(The data):
────

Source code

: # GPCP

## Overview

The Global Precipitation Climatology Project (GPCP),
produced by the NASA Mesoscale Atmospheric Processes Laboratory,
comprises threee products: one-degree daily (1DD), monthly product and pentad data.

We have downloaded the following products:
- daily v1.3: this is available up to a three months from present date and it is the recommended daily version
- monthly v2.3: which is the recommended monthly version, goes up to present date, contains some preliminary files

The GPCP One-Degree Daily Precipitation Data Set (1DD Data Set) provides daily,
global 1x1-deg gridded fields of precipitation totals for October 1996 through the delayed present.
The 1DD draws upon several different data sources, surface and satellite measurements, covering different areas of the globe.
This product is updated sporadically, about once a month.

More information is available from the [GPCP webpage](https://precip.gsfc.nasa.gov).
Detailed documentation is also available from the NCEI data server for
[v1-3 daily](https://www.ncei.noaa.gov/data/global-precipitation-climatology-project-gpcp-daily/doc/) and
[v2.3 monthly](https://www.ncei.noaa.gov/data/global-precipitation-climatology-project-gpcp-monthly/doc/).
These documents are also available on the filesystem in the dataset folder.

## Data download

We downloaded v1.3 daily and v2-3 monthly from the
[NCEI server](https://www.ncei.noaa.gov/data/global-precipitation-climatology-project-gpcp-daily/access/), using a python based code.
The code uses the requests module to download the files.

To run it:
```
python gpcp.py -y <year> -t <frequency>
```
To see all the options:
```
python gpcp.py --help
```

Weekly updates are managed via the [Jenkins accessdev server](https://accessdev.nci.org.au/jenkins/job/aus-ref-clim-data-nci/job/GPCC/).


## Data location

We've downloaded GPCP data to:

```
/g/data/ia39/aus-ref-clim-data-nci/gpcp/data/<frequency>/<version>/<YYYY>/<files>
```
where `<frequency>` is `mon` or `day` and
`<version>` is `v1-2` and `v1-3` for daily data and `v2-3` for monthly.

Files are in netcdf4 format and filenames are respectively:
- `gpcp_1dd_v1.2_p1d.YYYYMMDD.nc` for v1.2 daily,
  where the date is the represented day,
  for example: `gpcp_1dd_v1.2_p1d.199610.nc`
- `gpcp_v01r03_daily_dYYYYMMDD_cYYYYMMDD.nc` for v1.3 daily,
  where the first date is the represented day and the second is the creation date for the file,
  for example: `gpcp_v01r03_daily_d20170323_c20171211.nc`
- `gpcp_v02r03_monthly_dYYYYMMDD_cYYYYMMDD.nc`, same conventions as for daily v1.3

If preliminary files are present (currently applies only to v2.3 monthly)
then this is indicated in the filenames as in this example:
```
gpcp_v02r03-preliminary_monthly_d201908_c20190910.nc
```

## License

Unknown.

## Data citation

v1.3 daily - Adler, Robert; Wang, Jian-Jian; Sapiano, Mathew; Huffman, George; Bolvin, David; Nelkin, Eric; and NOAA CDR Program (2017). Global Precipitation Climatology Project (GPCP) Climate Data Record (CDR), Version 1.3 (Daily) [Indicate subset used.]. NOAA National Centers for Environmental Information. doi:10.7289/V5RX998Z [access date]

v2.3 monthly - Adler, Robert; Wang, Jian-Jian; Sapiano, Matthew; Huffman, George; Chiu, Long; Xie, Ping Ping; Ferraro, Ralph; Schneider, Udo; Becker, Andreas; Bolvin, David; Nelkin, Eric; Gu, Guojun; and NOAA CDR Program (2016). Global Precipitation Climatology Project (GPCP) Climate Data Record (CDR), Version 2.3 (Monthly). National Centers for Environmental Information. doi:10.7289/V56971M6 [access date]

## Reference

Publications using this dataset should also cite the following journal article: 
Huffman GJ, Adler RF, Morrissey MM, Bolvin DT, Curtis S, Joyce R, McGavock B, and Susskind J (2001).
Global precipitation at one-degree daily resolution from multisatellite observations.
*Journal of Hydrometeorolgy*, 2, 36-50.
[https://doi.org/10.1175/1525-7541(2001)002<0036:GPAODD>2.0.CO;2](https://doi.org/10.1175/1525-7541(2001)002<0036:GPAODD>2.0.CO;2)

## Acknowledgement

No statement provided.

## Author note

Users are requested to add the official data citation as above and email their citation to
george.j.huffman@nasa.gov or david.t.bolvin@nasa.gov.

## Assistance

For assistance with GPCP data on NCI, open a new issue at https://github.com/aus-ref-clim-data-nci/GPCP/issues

────

(Activity):
Please copy every line in the entries where "using" appears.

(Task solution):
[NCEI server](https://www.ncei.noaa.gov/data/global-precipitation-climatology-project-gpcp-daily/access/), using a python based code.
Publications using this dataset should also cite the following journal article: 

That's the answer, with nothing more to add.